Wednesday, July 3, 2019

Foxes and Birds







When things begin to happen, how can you feel full of power? Magic isn’t even like that. Magic is a poor name for it. Today, after I have lain naked, stretched out in the dark in the form of a Pentagram, I embrace the name of witch because I embrace the darkness. I embrace that Name because I embrace the Devil. If you cannot embrace the darkness of it, the solitariness of it, the river twinkling at night, the walking through the trees, the transgression, the walking away from the normal order of things and the common way of thinking, then how can you be the witch? If you are trying to turn a coven into a Unitarian church, then I really feel like you should be something else. There is a tendency for those of the Craft to make many many videos of themselves, and show off their grim and depressing altars, and these people are laughingly called darker than thous. But there is such a thing as lighter than thous. There are many faces of enchantment, but the dark face is the face of the witch. If one will not embrace such darkness, perhaps one should use a different name.

At any road, though it is a craft, when things begin to happen you realize at the end of the the day it is a matter of asking and receiving from your gracious gods, from the spirits and elements around you, a matter of simply sitting down to wait, of beginning to become quiet and starting to listen, and how can you do anything but sit up in wonder and clap your hands in gratitude when the working and waiting yields wonders? How can you clap yourself on the back and think of this as your own discrete and personal power?




The Craft is deep and constant. It is a way of life. Like Bon in Tibet, it is a way that underlies many other practices and sometimes can be confused or conflated with them. It is the very radical definition of the word religion, from the Latin religio, the binding together. The Craft is a way that gets deeper and deeper and affects all of what the witch does. For me, it increasingly underlies Catholicism.

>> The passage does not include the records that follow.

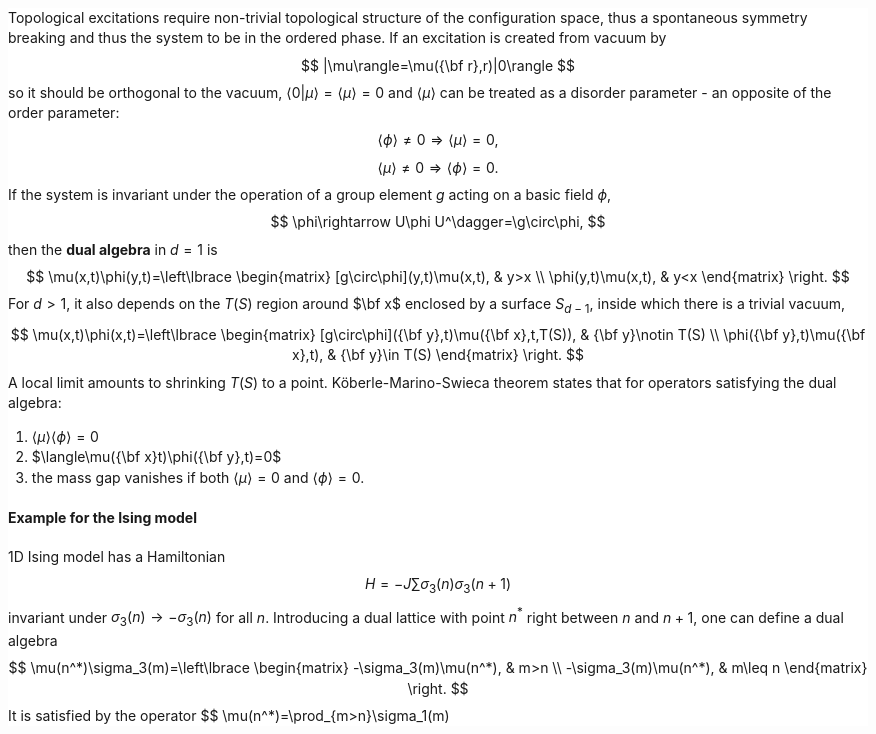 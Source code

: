 Topological excitations require non-trivial topological structure of the configuration space, thus a spontaneous symmetry breaking and thus the system to be in the ordered phase. If an excitation is created from vacuum by
$$
|\mu\rangle=\mu({\bf r},r)|0\rangle
$$
so it should be orthogonal to the vacuum, $\langle 0|\mu\rangle=\langle\mu\rangle=0$ and $\langle\mu\rangle$ can be treated as a disorder parameter - an opposite of the order parameter:
$$
\langle\phi\rangle\neq0\Rightarrow\langle\mu\rangle=0,
$$
$$
\langle\mu\rangle\neq0\Rightarrow\langle\phi\rangle=0.
$$
If the system is invariant under the operation of a group element $g$ acting on a basic field $\phi$,
$$
\phi\rightarrow U\phi U^\dagger=\g\circ\phi,
$$
then the **dual algebra** in $d=1$ is
$$
\mu(x,t)\phi(y,t)=\left\lbrace
\begin{matrix}
[g\circ\phi](y,t)\mu(x,t), & y>x \\
\phi(y,t)\mu(x,t),         & y<x
\end{matrix}
\right.
$$
For $d>1$, it also depends on the $T(S)$ region around $\bf x$ enclosed by a surface $S_{d-1}$, inside which there is a trivial vacuum,
$$
\mu(x,t)\phi(x,t)=\left\lbrace
\begin{matrix}
[g\circ\phi]({\bf y},t)\mu({\bf x},t,T(S)), & {\bf y}\notin T(S) \\
\phi({\bf y},t)\mu({\bf x},t),              & {\bf y}\in T(S)
\end{matrix}
\right.
$$
A local limit amounts to shrinking $T(S)$ to a point.
Köberle-Marino-Swieca theorem states that for operators satisfying the dual algebra:
1. $\langle\mu\rangle\langle\phi\rangle=0$
2. $\langle\mu({\bf x}t)\phi({\bf y},t)=0$
3. the mass gap vanishes if both $\langle\mu\rangle=0$ and $\langle\phi\rangle=0$.
#### Example for the Ising model
1D Ising model has a Hamiltonian
$$
H=-J\sum\sigma_3(n)\sigma_3(n+1)
$$
invariant under $\sigma_3(n)\rightarrow-\sigma_3(n)$ for all $n$.
Introducing a dual lattice with point $n^*$ right between $n$ and $n+1$, one can define a dual algebra
$$
\mu(n^*)\sigma_3(m)=\left\lbrace
\begin{matrix}
-\sigma_3(m)\mu(n^*), & m>n \\
-\sigma_3(m)\mu(n^*),         & m\leq n
\end{matrix}
\right.
$$
It is satisfied by the operator
$$
\mu(n^*)=\prod_{m>n}\sigma_1(m)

For a long time I tried to make it replace Catholicism, not understanding that I, like several witches before me, had already been given a perfect skeleton on which to build something which ceases to resemble either conventional Christianity or the Wicca I first encountered in Llewellyn books long ago.  Twice in the readings of a church I do not attend, while still adapting its rituals and using its lectionary, have I read about Jesus calling his disciples, saying “The birds have the air and the foxes have holes, but the Son of Man has no place to lay his head.” Having said this, having been very hard on those who would follow him and making us certain that the life of dedication is no easy thing,=, he next says  “Follow me.” This reading has occurred three times in the last few days, by a not quite accident of the lectionary, a reading which speaks the same message over and over again: “The path to life is never very easy for very long. That path is worth it. All beside it pales. Devote yourself.”